### [Task to complete]
Scan the entries for lines with "testing" and say how many there are, with nothing more.

### [Data supplied]
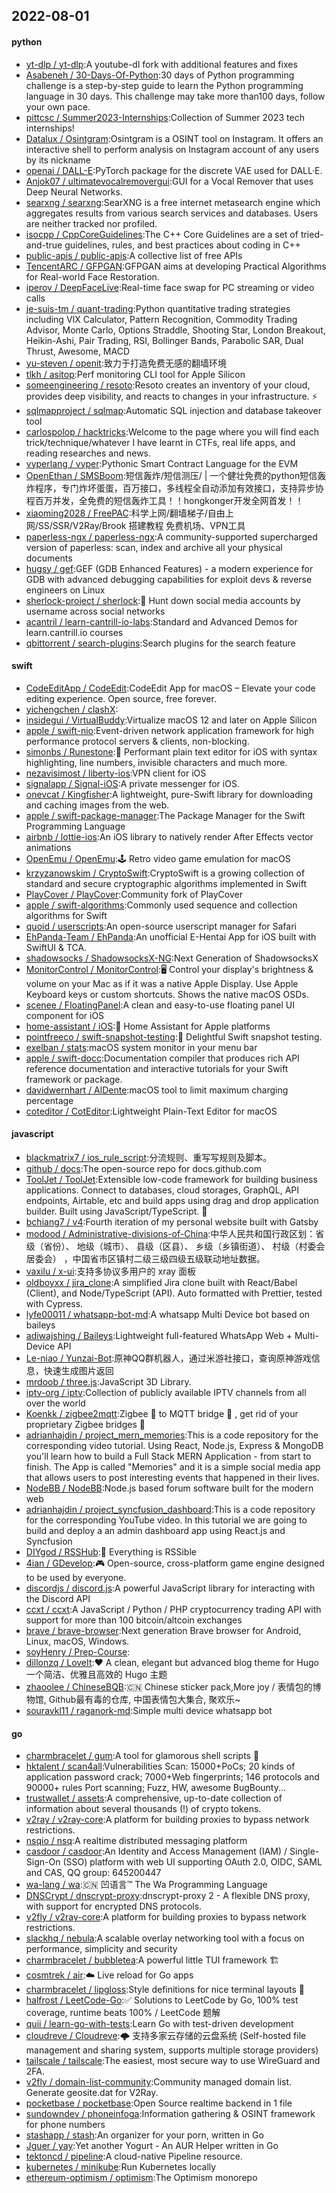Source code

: ## 2022-08-01

#### python
* [yt-dlp / yt-dlp](https://github.com/yt-dlp/yt-dlp):A youtube-dl fork with additional features and fixes
* [Asabeneh / 30-Days-Of-Python](https://github.com/Asabeneh/30-Days-Of-Python):30 days of Python programming challenge is a step-by-step guide to learn the Python programming language in 30 days. This challenge may take more than100 days, follow your own pace.
* [pittcsc / Summer2023-Internships](https://github.com/pittcsc/Summer2023-Internships):Collection of Summer 2023 tech internships!
* [Datalux / Osintgram](https://github.com/Datalux/Osintgram):Osintgram is a OSINT tool on Instagram. It offers an interactive shell to perform analysis on Instagram account of any users by its nickname
* [openai / DALL-E](https://github.com/openai/DALL-E):PyTorch package for the discrete VAE used for DALL·E.
* [Anjok07 / ultimatevocalremovergui](https://github.com/Anjok07/ultimatevocalremovergui):GUI for a Vocal Remover that uses Deep Neural Networks.
* [searxng / searxng](https://github.com/searxng/searxng):SearXNG is a free internet metasearch engine which aggregates results from various search services and databases. Users are neither tracked nor profiled.
* [isocpp / CppCoreGuidelines](https://github.com/isocpp/CppCoreGuidelines):The C++ Core Guidelines are a set of tried-and-true guidelines, rules, and best practices about coding in C++
* [public-apis / public-apis](https://github.com/public-apis/public-apis):A collective list of free APIs
* [TencentARC / GFPGAN](https://github.com/TencentARC/GFPGAN):GFPGAN aims at developing Practical Algorithms for Real-world Face Restoration.
* [iperov / DeepFaceLive](https://github.com/iperov/DeepFaceLive):Real-time face swap for PC streaming or video calls
* [je-suis-tm / quant-trading](https://github.com/je-suis-tm/quant-trading):Python quantitative trading strategies including VIX Calculator, Pattern Recognition, Commodity Trading Advisor, Monte Carlo, Options Straddle, Shooting Star, London Breakout, Heikin-Ashi, Pair Trading, RSI, Bollinger Bands, Parabolic SAR, Dual Thrust, Awesome, MACD
* [yu-steven / openit](https://github.com/yu-steven/openit):致力于打造免费无感的翻墙环境
* [tlkh / asitop](https://github.com/tlkh/asitop):Perf monitoring CLI tool for Apple Silicon
* [someengineering / resoto](https://github.com/someengineering/resoto):Resoto creates an inventory of your cloud, provides deep visibility, and reacts to changes in your infrastructure.
⚡️
* [sqlmapproject / sqlmap](https://github.com/sqlmapproject/sqlmap):Automatic SQL injection and database takeover tool
* [carlospolop / hacktricks](https://github.com/carlospolop/hacktricks):Welcome to the page where you will find each trick/technique/whatever I have learnt in CTFs, real life apps, and reading researches and news.
* [vyperlang / vyper](https://github.com/vyperlang/vyper):Pythonic Smart Contract Language for the EVM
* [OpenEthan / SMSBoom](https://github.com/OpenEthan/SMSBoom):短信轰炸/短信测压/ | 一个健壮免费的python短信轰炸程序，专门炸坏蛋蛋，百万接口，多线程全自动添加有效接口，支持异步协程百万并发，全免费的短信轰炸工具！！hongkonger开发全网首发！！
* [xiaoming2028 / FreePAC](https://github.com/xiaoming2028/FreePAC):科学上网/翻墙梯子/自由上网/SS/SSR/V2Ray/Brook 搭建教程 免费机场、VPN工具
* [paperless-ngx / paperless-ngx](https://github.com/paperless-ngx/paperless-ngx):A community-supported supercharged version of paperless: scan, index and archive all your physical documents
* [hugsy / gef](https://github.com/hugsy/gef):GEF (GDB Enhanced Features) - a modern experience for GDB with advanced debugging capabilities for exploit devs & reverse engineers on Linux
* [sherlock-project / sherlock](https://github.com/sherlock-project/sherlock):🔎
Hunt down social media accounts by username across social networks
* [acantril / learn-cantrill-io-labs](https://github.com/acantril/learn-cantrill-io-labs):Standard and Advanced Demos for learn.cantrill.io courses
* [qbittorrent / search-plugins](https://github.com/qbittorrent/search-plugins):Search plugins for the search feature

#### swift
* [CodeEditApp / CodeEdit](https://github.com/CodeEditApp/CodeEdit):CodeEdit App for macOS – Elevate your code editing experience. Open source, free forever.
* [yichengchen / clashX](https://github.com/yichengchen/clashX):
* [insidegui / VirtualBuddy](https://github.com/insidegui/VirtualBuddy):Virtualize macOS 12 and later on Apple Silicon
* [apple / swift-nio](https://github.com/apple/swift-nio):Event-driven network application framework for high performance protocol servers & clients, non-blocking.
* [simonbs / Runestone](https://github.com/simonbs/Runestone):📝
Performant plain text editor for iOS with syntax highlighting, line numbers, invisible characters and much more.
* [nezavisimost / liberty-ios](https://github.com/nezavisimost/liberty-ios):VPN client for iOS
* [signalapp / Signal-iOS](https://github.com/signalapp/Signal-iOS):A private messenger for iOS.
* [onevcat / Kingfisher](https://github.com/onevcat/Kingfisher):A lightweight, pure-Swift library for downloading and caching images from the web.
* [apple / swift-package-manager](https://github.com/apple/swift-package-manager):The Package Manager for the Swift Programming Language
* [airbnb / lottie-ios](https://github.com/airbnb/lottie-ios):An iOS library to natively render After Effects vector animations
* [OpenEmu / OpenEmu](https://github.com/OpenEmu/OpenEmu):🕹
Retro video game emulation for macOS
* [krzyzanowskim / CryptoSwift](https://github.com/krzyzanowskim/CryptoSwift):CryptoSwift is a growing collection of standard and secure cryptographic algorithms implemented in Swift
* [PlayCover / PlayCover](https://github.com/PlayCover/PlayCover):Community fork of PlayCover
* [apple / swift-algorithms](https://github.com/apple/swift-algorithms):Commonly used sequence and collection algorithms for Swift
* [quoid / userscripts](https://github.com/quoid/userscripts):An open-source userscript manager for Safari
* [EhPanda-Team / EhPanda](https://github.com/EhPanda-Team/EhPanda):An unofficial E-Hentai App for iOS built with SwiftUI & TCA.
* [shadowsocks / ShadowsocksX-NG](https://github.com/shadowsocks/ShadowsocksX-NG):Next Generation of ShadowsocksX
* [MonitorControl / MonitorControl](https://github.com/MonitorControl/MonitorControl):🖥
Control your display's brightness & volume on your Mac as if it was a native Apple Display. Use Apple Keyboard keys or custom shortcuts. Shows the native macOS OSDs.
* [scenee / FloatingPanel](https://github.com/scenee/FloatingPanel):A clean and easy-to-use floating panel UI component for iOS
* [home-assistant / iOS](https://github.com/home-assistant/iOS):📱
Home Assistant for Apple platforms
* [pointfreeco / swift-snapshot-testing](https://github.com/pointfreeco/swift-snapshot-testing):📸
Delightful Swift snapshot testing.
* [exelban / stats](https://github.com/exelban/stats):macOS system monitor in your menu bar
* [apple / swift-docc](https://github.com/apple/swift-docc):Documentation compiler that produces rich API reference documentation and interactive tutorials for your Swift framework or package.
* [davidwernhart / AlDente](https://github.com/davidwernhart/AlDente):macOS tool to limit maximum charging percentage
* [coteditor / CotEditor](https://github.com/coteditor/CotEditor):Lightweight Plain-Text Editor for macOS

#### javascript
* [blackmatrix7 / ios_rule_script](https://github.com/blackmatrix7/ios_rule_script):分流规则、重写写规则及脚本。
* [github / docs](https://github.com/github/docs):The open-source repo for docs.github.com
* [ToolJet / ToolJet](https://github.com/ToolJet/ToolJet):Extensible low-code framework for building business applications. Connect to databases, cloud storages, GraphQL, API endpoints, Airtable, etc and build apps using drag and drop application builder. Built using JavaScript/TypeScript.
🚀
* [bchiang7 / v4](https://github.com/bchiang7/v4):Fourth iteration of my personal website built with Gatsby
* [modood / Administrative-divisions-of-China](https://github.com/modood/Administrative-divisions-of-China):中华人民共和国行政区划：省级（省份）、 地级（城市）、 县级（区县）、 乡级（乡镇街道）、 村级（村委会居委会） ，中国省市区镇村二级三级四级五级联动地址数据。
* [vaxilu / x-ui](https://github.com/vaxilu/x-ui):支持多协议多用户的 xray 面板
* [oldboyxx / jira_clone](https://github.com/oldboyxx/jira_clone):A simplified Jira clone built with React/Babel (Client), and Node/TypeScript (API). Auto formatted with Prettier, tested with Cypress.
* [lyfe00011 / whatsapp-bot-md](https://github.com/lyfe00011/whatsapp-bot-md):A whatsapp Multi Device bot based on baileys
* [adiwajshing / Baileys](https://github.com/adiwajshing/Baileys):Lightweight full-featured WhatsApp Web + Multi-Device API
* [Le-niao / Yunzai-Bot](https://github.com/Le-niao/Yunzai-Bot):原神QQ群机器人，通过米游社接口，查询原神游戏信息，快速生成图片返回
* [mrdoob / three.js](https://github.com/mrdoob/three.js):JavaScript 3D Library.
* [iptv-org / iptv](https://github.com/iptv-org/iptv):Collection of publicly available IPTV channels from all over the world
* [Koenkk / zigbee2mqtt](https://github.com/Koenkk/zigbee2mqtt):Zigbee
🐝
to MQTT bridge
🌉
, get rid of your proprietary Zigbee bridges
🔨
* [adrianhajdin / project_mern_memories](https://github.com/adrianhajdin/project_mern_memories):This is a code repository for the corresponding video tutorial. Using React, Node.js, Express & MongoDB you'll learn how to build a Full Stack MERN Application - from start to finish. The App is called "Memories" and it is a simple social media app that allows users to post interesting events that happened in their lives.
* [NodeBB / NodeBB](https://github.com/NodeBB/NodeBB):Node.js based forum software built for the modern web
* [adrianhajdin / project_syncfusion_dashboard](https://github.com/adrianhajdin/project_syncfusion_dashboard):This is a code repository for the corresponding YouTube video. In this tutorial we are going to build and deploy a an admin dashboard app using React.js and Syncfusion
* [DIYgod / RSSHub](https://github.com/DIYgod/RSSHub):🍰
Everything is RSSible
* [4ian / GDevelop](https://github.com/4ian/GDevelop):🎮
Open-source, cross-platform game engine designed to be used by everyone.
* [discordjs / discord.js](https://github.com/discordjs/discord.js):A powerful JavaScript library for interacting with the Discord API
* [ccxt / ccxt](https://github.com/ccxt/ccxt):A JavaScript / Python / PHP cryptocurrency trading API with support for more than 100 bitcoin/altcoin exchanges
* [brave / brave-browser](https://github.com/brave/brave-browser):Next generation Brave browser for Android, Linux, macOS, Windows.
* [soyHenry / Prep-Course](https://github.com/soyHenry/Prep-Course):
* [dillonzq / LoveIt](https://github.com/dillonzq/LoveIt):❤️
A clean, elegant but advanced blog theme for Hugo 一个简洁、优雅且高效的 Hugo 主题
* [zhaoolee / ChineseBQB](https://github.com/zhaoolee/ChineseBQB):🇨🇳
Chinese sticker pack,More joy / 表情包的博物馆, Github最有毒的仓库, 中国表情包大集合, 聚欢乐~
* [souravkl11 / raganork-md](https://github.com/souravkl11/raganork-md):Simple multi device whatsapp bot

#### go
* [charmbracelet / gum](https://github.com/charmbracelet/gum):A tool for glamorous shell scripts
🎀
* [hktalent / scan4all](https://github.com/hktalent/scan4all):Vulnerabilities Scan: 15000+PoCs; 20 kinds of application password crack; 7000+Web fingerprints; 146 protocols and 90000+ rules Port scanning; Fuzz, HW, awesome BugBounty...
* [trustwallet / assets](https://github.com/trustwallet/assets):A comprehensive, up-to-date collection of information about several thousands (!) of crypto tokens.
* [v2ray / v2ray-core](https://github.com/v2ray/v2ray-core):A platform for building proxies to bypass network restrictions.
* [nsqio / nsq](https://github.com/nsqio/nsq):A realtime distributed messaging platform
* [casdoor / casdoor](https://github.com/casdoor/casdoor):An Identity and Access Management (IAM) / Single-Sign-On (SSO) platform with web UI supporting OAuth 2.0, OIDC, SAML and CAS, QQ group: 645200447
* [wa-lang / wa](https://github.com/wa-lang/wa):🇨🇳
凹语言™ The Wa Programming Language
* [DNSCrypt / dnscrypt-proxy](https://github.com/DNSCrypt/dnscrypt-proxy):dnscrypt-proxy 2 - A flexible DNS proxy, with support for encrypted DNS protocols.
* [v2fly / v2ray-core](https://github.com/v2fly/v2ray-core):A platform for building proxies to bypass network restrictions.
* [slackhq / nebula](https://github.com/slackhq/nebula):A scalable overlay networking tool with a focus on performance, simplicity and security
* [charmbracelet / bubbletea](https://github.com/charmbracelet/bubbletea):A powerful little TUI framework
🏗
* [cosmtrek / air](https://github.com/cosmtrek/air):☁️
Live reload for Go apps
* [charmbracelet / lipgloss](https://github.com/charmbracelet/lipgloss):Style definitions for nice terminal layouts
👄
* [halfrost / LeetCode-Go](https://github.com/halfrost/LeetCode-Go):✅
Solutions to LeetCode by Go, 100% test coverage, runtime beats 100% / LeetCode 题解
* [quii / learn-go-with-tests](https://github.com/quii/learn-go-with-tests):Learn Go with test-driven development
* [cloudreve / Cloudreve](https://github.com/cloudreve/Cloudreve):🌩
支持多家云存储的云盘系统 (Self-hosted file management and sharing system, supports multiple storage providers)
* [tailscale / tailscale](https://github.com/tailscale/tailscale):The easiest, most secure way to use WireGuard and 2FA.
* [v2fly / domain-list-community](https://github.com/v2fly/domain-list-community):Community managed domain list. Generate geosite.dat for V2Ray.
* [pocketbase / pocketbase](https://github.com/pocketbase/pocketbase):Open Source realtime backend in 1 file
* [sundowndev / phoneinfoga](https://github.com/sundowndev/phoneinfoga):Information gathering & OSINT framework for phone numbers
* [stashapp / stash](https://github.com/stashapp/stash):An organizer for your porn, written in Go
* [Jguer / yay](https://github.com/Jguer/yay):Yet another Yogurt - An AUR Helper written in Go
* [tektoncd / pipeline](https://github.com/tektoncd/pipeline):A cloud-native Pipeline resource.
* [kubernetes / minikube](https://github.com/kubernetes/minikube):Run Kubernetes locally
* [ethereum-optimism / optimism](https://github.com/ethereum-optimism/optimism):The Optimism monorepo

### [Answer to this problem]
2